Leopold Toetsch wrote:


On Oct 30, 2005, at 1:54, Nick Glencross wrote:

Quick question...

I've been looking through inter_run and extend to see how to pass arguments to a parrot method/function from C, but all the prototypes that I've seen have '...' or 'va_list' to accept the arguments.

If I don't know what the arguments or their respective types are at compile time, what function is best for me?


There are 2 cases here:
1) you know the amount of args
2) you don't

In both cases you can use Parrot_runops_fromc_args() with a signature of "vPPP" or "vP" respectively. If you expect a return value change the initial 'v' to 'P'. For the second case you have to put all args into a *PMCArray.


Hmmm. still don't think that's what I want. Obviously this is in the context of the NCI callback stuff that I'm looking into -- no surprises there.

The callback is written by the parrot coder, so let's say we have this:

.sub _call_back
   .param int a
   .param int b

   print "Hello world!\n"
   print a
   print " "
   print b
   print_newline

.end

The callback 'trampoline' code in C needs to call this, but doesn't know at compile time what to expect, but it does have the parrot signature (e.g. vii) and access to all the values to be passed on, albeit only by looping over them.

For case 1) I have the number of args and the signature, but don't believe that I can convert the arguments into a form that I can pass to any of the existing function calls.
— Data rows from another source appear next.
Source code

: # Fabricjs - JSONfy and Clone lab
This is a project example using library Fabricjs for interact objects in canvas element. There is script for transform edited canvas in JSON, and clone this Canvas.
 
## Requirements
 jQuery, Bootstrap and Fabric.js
In case 2), which I've just tried, I think that I'm right in saying that the *PMCArray will arrive as the first argument of _call_back, which will automagically convert to an int, being its length.

What think is needed is a routine which will dereference the array and pass its contents as arg1, arg2, ...

Thanks for your help Leo! As you can imagine this is the last step to having something to show for callbacks!